This may be my karmic retribution for disparaging awards show ceremonies recently, but there will be no new episode of "The Good Wife" this Sunday. Instead, interested parties get to sit on their hands and hold their breaths in anticipation of Daft Punk and Pharrell or Robin Thicke and Pharrell Williams picking up a Grammy for record of the year. Personally, I'd get a kick out of seeing Kendrick Lamar's "Good Kid, M.A.A.D. City" take home the prize for album of the year, but I wouldn't exactly say I have a horse in this race.

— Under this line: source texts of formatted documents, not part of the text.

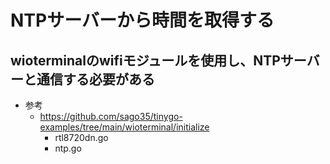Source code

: # NTPサーバーから時間を取得する

## wioterminalのwifiモジュールを使用し、NTPサーバーと通信する必要がある
* 参考
  * https://github.com/sago35/tinygo-examples/tree/main/wioterminal/initialize
    * rtl8720dn.go
    * ntp.go

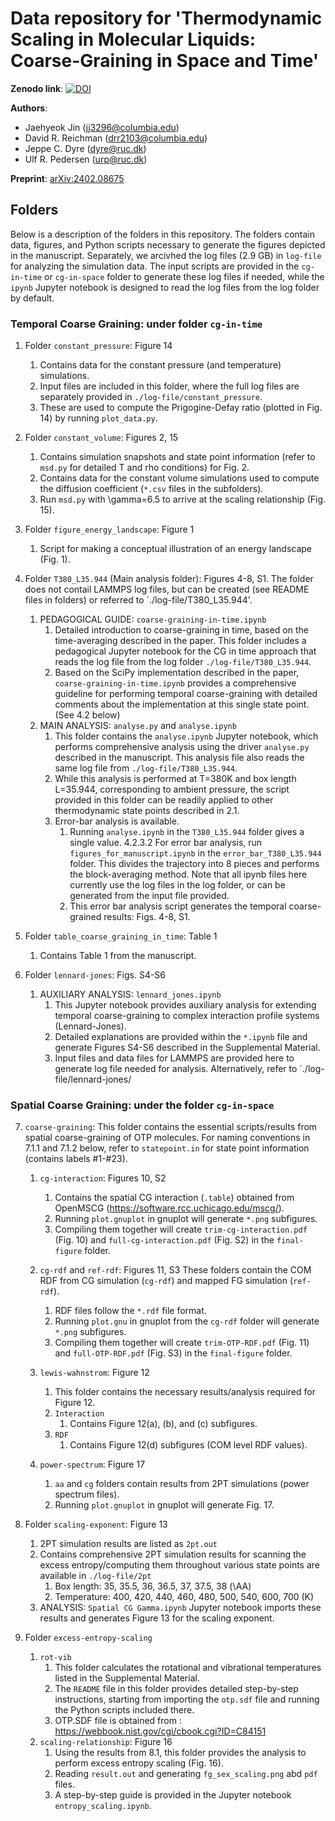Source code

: # Data repository for 'Thermodynamic Scaling in Molecular Liquids: Coarse-Graining in Space and Time'
**Zenodo link**: [![DOI](https://zenodo.org/badge/DOI/10.5281/zenodo.11624467.svg)](https://doi.org/10.5281/zenodo.11624467)

**Authors**:
* Jaehyeok Jin (jj3296@columbia.edu)
* David R. Reichman (drr2103@columbia.edu)
* Jeppe C. Dyre (dyre@ruc.dk)
* Ulf R. Pedersen (urp@ruc.dk)

**Preprint**: [arXiv:2402.08675](https://arxiv.org/abs/2402.08675)

## Folders

Below is a description of the folders in this repository.
The folders contain data, figures, and Python scripts necessary to generate the figures depicted in the manuscript.
Separately, we arcivhed the log files (2.9 GB) in `log-file` for analyzing the simulation data. The input scripts are provided in the `cg-in-time` or `cg-in-space` folder to generate these log files if needed, while the `ipynb` Jupyter notebook is designed to read the log files from the log folder by default.

### Temporal Coarse Graining: under folder `cg-in-time`

1. Folder `constant_pressure`: Figure 14
    1. Contains data for the constant pressure (and temperature) simulations.
    2. Input files are included in this folder, where the full log files are separately provided in `./log-file/constant_pressure`.
    3. These are used to compute the Prigogine-Defay ratio (plotted in Fig. 14) by running `plot_data.py`.

2. Folder `constant_volume`: Figures 2, 15
    1. Contains simulation snapshots and state point information (refer to `msd.py` for detailed T and rho conditions) for Fig. 2.
    2. Contains data for the constant volume simulations used to compute the diffusion coefficient (`*.csv` files in the subfolders).
    3. Run `msd.py` with \gamma=6.5 to arrive at the scaling relationship (Fig. 15).

3. Folder `figure_energy_landscape`: Figure 1
    1. Script for making a conceptual illustration of an energy landscape (Fig. 1).

4. Folder `T380_L35.944` (Main analysis folder): Figures 4-8, S1. The folder does not contail LAMMPS log files, but can be created (see README files in folders) or referred to `./log-file/T380_L35.944'.
    1. PEDAGOGICAL GUIDE: `coarse-graining-in-time.ipynb`
        1. Detailed introduction to coarse-graining in time, based on the time-averaging described in the paper. This folder includes a pedagogical Jupyter notebook for the CG in time approach that reads the log file from the log folder `./log-file/T380_L35.944`.
        2. Based on the SciPy implementation described in the paper, `coarse-graining-in-time.ipynb` provides a comprehensive guideline for performing temporal coarse-graining with detailed comments about the implementation at this single state point. (See 4.2 below)
    2. MAIN ANALYSIS: `analyse.py` and `analyse.ipynb`
        1. This folder contains the `analyse.ipynb` Jupyter notebook, which performs comprehensive analysis using the driver `analyse.py` described in the manuscript. This analysis file also reads the same log file from `./log-file/T380_L35.944`.
        2. While this analysis is performed at T=380K and box length L=35.944, corresponding to ambient pressure, the script provided in this folder can be readily applied to other thermodynamic state points described in 2.1.
        3. Error-bar analysis is available.
            1. Running `analyse.ipynb` in the `T380_L35.944` folder gives a single value. 4.2.3.2 For error bar analysis, run `figures_for_manuscript.ipynb` in the `error_bar_T380_L35.944` folder. This divides the trajectory into 8 pieces and performs the block-averaging method. Note that all ipynb files here currently use the log files in the log folder, or can be generated from the input file provided.
            2. This error bar analysis script generates the temporal coarse-grained results: Figs. 4-8, S1.

5. Folder `table_coarse_graining_in_time`: Table 1
    1. Contains Table 1 from the manuscript.
6. Folder `lennard-jones`: Figs. S4-S6
    1. AUXILIARY ANALYSIS: `lennard_jones.ipynb`
        1. This Jupyter notebook provides auxiliary analysis for extending temporal coarse-graining to complex interaction profile systems (Lennard-Jones).
        2. Detailed explanations are provided within the `*.ipynb` file and generate Figures S4-S6 described in the Supplemental Material.
        3. Input files and data files for LAMMPS are provided here to generate log file needed for analysis. Alternatively, refer to `./log-file/lennard-jones/

### Spatial Coarse Graining: under the folder `cg-in-space`

7. `coarse-graining`: This folder contains the essential scripts/results from spatial coarse-graining of OTP molecules.
    For naming conventions in 7.1.1 and 7.1.2 below, refer to `statepoint.in` for state point information (contains labels #1-#23).
    1. `cg-interaction`: Figures 10, S2
        1. Contains the spatial CG interaction (`.table`) obtained from OpenMSCG (https://software.rcc.uchicago.edu/mscg/).
        2. Running `plot.gnuplot` in gnuplot will generate `*.png` subfigures.
        3. Compiling them together will create `trim-cg-interaction.pdf` (Fig. 10) and `full-cg-interaction.pdf` (Fig. S2) in the `final-figure` folder.

    2. `cg-rdf` and `ref-rdf`: Figures 11, S3
    These folders contain the COM RDF from CG simulation (`cg-rdf`) and mapped FG simulation (`ref-rdf`).
        1. RDF files follow the `*.rdf` file format.
        2. Running `plot.gnu` in gnuplot from the `cg-rdf` folder will generate `*.png` subfigures.
        3. Compiling them together will create `trim-OTP-RDF.pdf` (Fig. 11) and `full-OTP-RDF.pdf` (Fig. S3) in the `final-figure` folder.

    3. `lewis-wahnstrom`: Figure 12
        1. This folder contains the necessary results/analysis required for Figure 12.
        2. `Interaction`
            1. Contains Figure 12(a), (b), and (c) subfigures.
        3. `RDF`
            1. Contains Figure 12(d) subfigures (COM level RDF values).

    4. `power-spectrum`: Figure 17
        1. `aa` and `cg` folders contain results from 2PT simulations (power spectrum files).
        2. Running `plot.gnuplot` in gnuplot will generate Fig. 17.

8. Folder `scaling-exponent`: Figure 13
    1. 2PT simulation results are listed as `2pt.out`
    2. Contains comprehensive 2PT simulation results for scanning the excess entropy/computing them throughout various state points are available in `./log-file/2pt`
        1. Box length: 35, 35.5, 36, 36.5, 37, 37.5, 38 (\AA)
        2. Temperature: 400, 420, 440, 460, 480, 500, 540, 600, 700 (K)
    3. ANALYSIS: `Spatial CG Gamma.ipynb` Jupyter notebook imports these results and generates Figure 13 for the scaling exponent.

9. Folder `excess-entropy-scaling`
    1. `rot-vib`
        1. This folder calculates the rotational and vibrational temperatures listed in the Supplemental Material.
        2. The `README` file in this folder provides detailed step-by-step instructions, starting from importing the `otp.sdf` file and running the Python scripts included there.
        3. OTP.SDF file is obtained from : https://webbook.nist.gov/cgi/cbook.cgi?ID=C84151
    2. `scaling-relationship`: Figure 16
        1. Using the results from 8.1, this folder provides the analysis to perform excess entropy scaling (Fig. 16).
        2. Reading `result.out` and generating `fg_sex_scaling.png` abd `pdf` files.
        3. A step-by-step guide is provided in the Jupyter notebook `entropy_scaling.ipynb`.
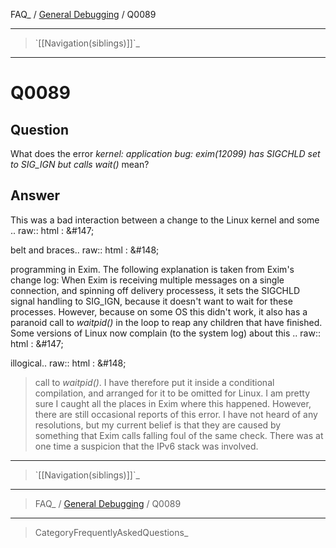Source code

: FAQ\_ / [General Debugging](FAQ/General_Debugging) / Q0089

* * * * *

> \`[[Navigation(siblings)]]\`\_

* * * * *

Q0089
=====

Question
--------

What does the error *kernel: application bug: exim(12099) has SIGCHLD
set to SIG\_IGN but calls wait()* mean?

Answer
------

This was a bad interaction between a change to the Linux kernel and some .. raw:: html
:   &\#147;

belt and braces.. raw:: html
:   &\#148;

programming in Exim. The following explanation is taken from Exim's change log: When Exim is receiving multiple messages on a single connection, and spinning off delivery processess, it sets the SIGCHLD signal handling to SIG\_IGN, because it doesn't want to wait for these processes. However, because on some OS this didn't work, it also has a paranoid call to *waitpid()* in the loop to reap any children that have finished. Some versions of Linux now complain (to the system log) about this .. raw:: html
:   &\#147;

illogical.. raw:: html
:   &\#148;

> call to *waitpid()*. I have therefore put it inside a conditional
> compilation, and arranged for it to be omitted for Linux. I am pretty
> sure I caught all the places in Exim where this happened. However,
> there are still occasional reports of this error. I have not heard of
> any resolutions, but my current belief is that they are caused by
> something that Exim calls falling foul of the same check. There was at
> one time a suspicion that the IPv6 stack was involved.

* * * * *

> \`[[Navigation(siblings)]]\`\_

* * * * *

> FAQ\_ / [General Debugging](FAQ/General_Debugging) / Q0089

* * * * *

> CategoryFrequentlyAskedQuestions\_

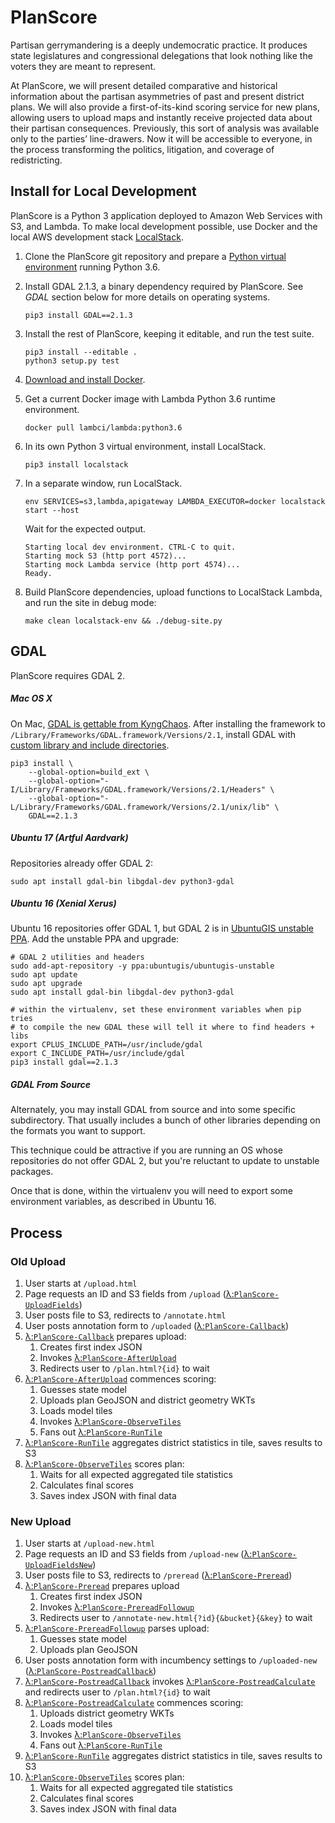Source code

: # PlanScore

Partisan gerrymandering is a deeply undemocratic practice. It produces state
legislatures and congressional delegations that look nothing like the voters
they are meant to represent.

At PlanScore, we will present detailed comparative and historical information
about the partisan asymmetries of past and present district plans. We will also
provide a first-of-its-kind scoring service for new plans, allowing users to
upload maps and instantly receive projected data about their partisan
consequences. Previously, this sort of analysis was available only to the
parties’ line-drawers. Now it will be accessible to everyone, in the process
transforming the politics, litigation, and coverage of redistricting.

Install for Local Development
---

PlanScore is a Python 3 application deployed to Amazon Web Services with S3,
and Lambda. To make local development possible, use Docker and the local
AWS development stack [LocalStack](https://github.com/localstack/localstack).

1.  Clone the PlanScore git repository and prepare a
    [Python virtual environment](http://docs.python-guide.org/en/latest/dev/virtualenvs/#virtualenv) running Python 3.6.

2.  Install GDAL 2.1.3, a binary dependency required by PlanScore.
    See _GDAL_ section below for more details on operating systems.
    
        pip3 install GDAL==2.1.3

3.  Install the rest of PlanScore, keeping it editable, and run the test suite.
    
        pip3 install --editable .
        python3 setup.py test
    
4.  [Download and install Docker](https://docs.docker.com/engine/installation/).
    
5.  Get a current Docker image with Lambda Python 3.6 runtime environment.
    
        docker pull lambci/lambda:python3.6
    
6.  In its own Python 3 virtual environment, install LocalStack.
    
        pip3 install localstack
    
7.  In a separate window, run LocalStack.
    
        env SERVICES=s3,lambda,apigateway LAMBDA_EXECUTOR=docker localstack start --host
    
    Wait for the expected output.
    
        Starting local dev environment. CTRL-C to quit.
        Starting mock S3 (http port 4572)...
        Starting mock Lambda service (http port 4574)...
        Ready.
    
8.  Build PlanScore dependencies, upload functions to LocalStack Lambda,
    and run the site in debug mode:
    
        make clean localstack-env && ./debug-site.py

GDAL
---

PlanScore requires GDAL 2.

##### Mac OS X

On Mac, [GDAL is gettable from KyngChaos](http://www.kyngchaos.com/software:frameworks).
After installing the framework to `/Library/Frameworks/GDAL.framework/Versions/2.1`,
install GDAL with [custom library and include directories](https://stackoverflow.com/questions/18783390/python-pip-specify-a-library-directory-and-an-include-directory).

    pip3 install \
        --global-option=build_ext \
        --global-option="-I/Library/Frameworks/GDAL.framework/Versions/2.1/Headers" \
        --global-option="-L/Library/Frameworks/GDAL.framework/Versions/2.1/unix/lib" \
        GDAL==2.1.3

##### Ubuntu 17 (Artful Aardvark)

Repositories already offer GDAL 2:

    sudo apt install gdal-bin libgdal-dev python3-gdal

##### Ubuntu 16 (Xenial Xerus)

Ubuntu 16 repositories offer GDAL 1, but GDAL 2 is in
[UbuntuGIS unstable PPA](https://launchpad.net/~ubuntugis/+archive/ubuntu/ubuntugis-unstable).
Add the unstable PPA and upgrade:

    # GDAL 2 utilities and headers
    sudo add-apt-repository -y ppa:ubuntugis/ubuntugis-unstable
    sudo apt update
    sudo apt upgrade
    sudo apt install gdal-bin libgdal-dev python3-gdal

    # within the virtualenv, set these environment variables when pip tries
    # to compile the new GDAL these will tell it where to find headers + libs
    export CPLUS_INCLUDE_PATH=/usr/include/gdal
    export C_INCLUDE_PATH=/usr/include/gdal
    pip3 install gdal==2.1.3

##### GDAL From Source

Alternately, you may install GDAL from source and into some specific
subdirectory. That usually includes a bunch of other libraries depending on the
formats you want to support.

This technique could be attractive if you are running an OS whose repositories
do not offer GDAL 2, but you're reluctant to update to unstable packages.

Once that is done, within the virtualenv you will need to export some
environment variables, as described in Ubuntu 16.

Process
---

### Old Upload

1.  User starts at `/upload.html`
2.  Page requests an ID and S3 fields from `/upload` ([λ:`PlanScore-UploadFields`](planscore/upload_fields.py))
3.  User posts file to S3, redirects to `/annotate.html`
4.  User posts annotation form to `/uploaded` ([λ:`PlanScore-Callback`](planscore/callback.py))
5.  [λ:`PlanScore-Callback`](planscore/callback.py) prepares upload:
    1.  Creates first index JSON
    2.  Invokes [λ:`PlanScore-AfterUpload`](planscore/after_upload.py)
    3.  Redirects user to `/plan.html?{id}` to wait
6.  [λ:`PlanScore-AfterUpload`](planscore/after_upload.py) commences scoring:
    1.  Guesses state model
    2.  Uploads plan GeoJSON and district geometry WKTs
    3.  Loads model tiles
    4.  Invokes [λ:`PlanScore-ObserveTiles`](planscore/observe_tiles.py)
    5.  Fans out [λ:`PlanScore-RunTile`](planscore/run_tile.py)
7.  [λ:`PlanScore-RunTile`](planscore/run_tile.py) aggregates district statistics in tile, saves results to S3
8.  [λ:`PlanScore-ObserveTiles`](planscore/observe_tiles.py) scores plan:
    1.  Waits for all expected aggregated tile statistics
    2.  Calculates final scores
    3.  Saves index JSON with final data

### New Upload

1.  User starts at `/upload-new.html`
2.  Page requests an ID and S3 fields from `/upload-new` ([λ:`PlanScore-UploadFieldsNew`](planscore/upload_fields_new.py))
3.  User posts file to S3, redirects to `/preread` ([λ:`PlanScore-Preread`](planscore/preread.py))
4.  [λ:`PlanScore-Preread`](planscore/preread.py) prepares upload
    1.  Creates first index JSON
    2.  Invokes [λ:`PlanScore-PrereadFollowup`](planscore/preread_followup.py)
    3.  Redirects user to `/annotate-new.html{?id}{&bucket}{&key}` to wait
5.  [λ:`PlanScore-PrereadFollowup`](planscore/preread_followup.py) parses upload:
    1.  Guesses state model
    2.  Uploads plan GeoJSON
6.  User posts annotation form with incumbency settings to `/uploaded-new` ([λ:`PlanScore-PostreadCallback`](planscore/postread_callback.py))
7.  [λ:`PlanScore-PostreadCallback`](planscore/postread_callback.py) invokes [λ:`PlanScore-PostreadCalculate`](planscore/postread_calculate.py) and redirects user to `/plan.html?{id}` to wait
8.  [λ:`PlanScore-PostreadCalculate`](planscore/postread_calculate.py) commences scoring:
    1.  Uploads district geometry WKTs
    2.  Loads model tiles
    3.  Invokes [λ:`PlanScore-ObserveTiles`](planscore/observe_tiles.py)
    4.  Fans out [λ:`PlanScore-RunTile`](planscore/run_tile.py)
9.  [λ:`PlanScore-RunTile`](planscore/run_tile.py) aggregates district statistics in tile, saves results to S3
10. [λ:`PlanScore-ObserveTiles`](planscore/observe_tiles.py) scores plan:
    1.  Waits for all expected aggregated tile statistics
    2.  Calculates final scores
    3.  Saves index JSON with final data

Scheduled performers include Lamar, Sara Bareilles, Macklemore & Ryan Lewis, Paul McCartney, Pharrell Williams and many more.
If music isn't your thing, the big ticket cablers will be providing their usual fare. On Showtime's "Episodes," Matt LeBlanc continues to play a -- hopefully -- more sinister version of himself. His faulty attempts to retain child custody may earn him some sympathy, but not much. "Episodes," like its 8:30 follow-up, "House of Lies," is something of a guilty pleasure of mine. The shows share Showtime's tendency toward dramatic excess and titillation, but they're mostly fun and as easy to digest as they are to dismiss. This week, "Lies" offers up a compelling gender conundrum as Marty (Don Cheadle) tries to understand his son's newest infatuation.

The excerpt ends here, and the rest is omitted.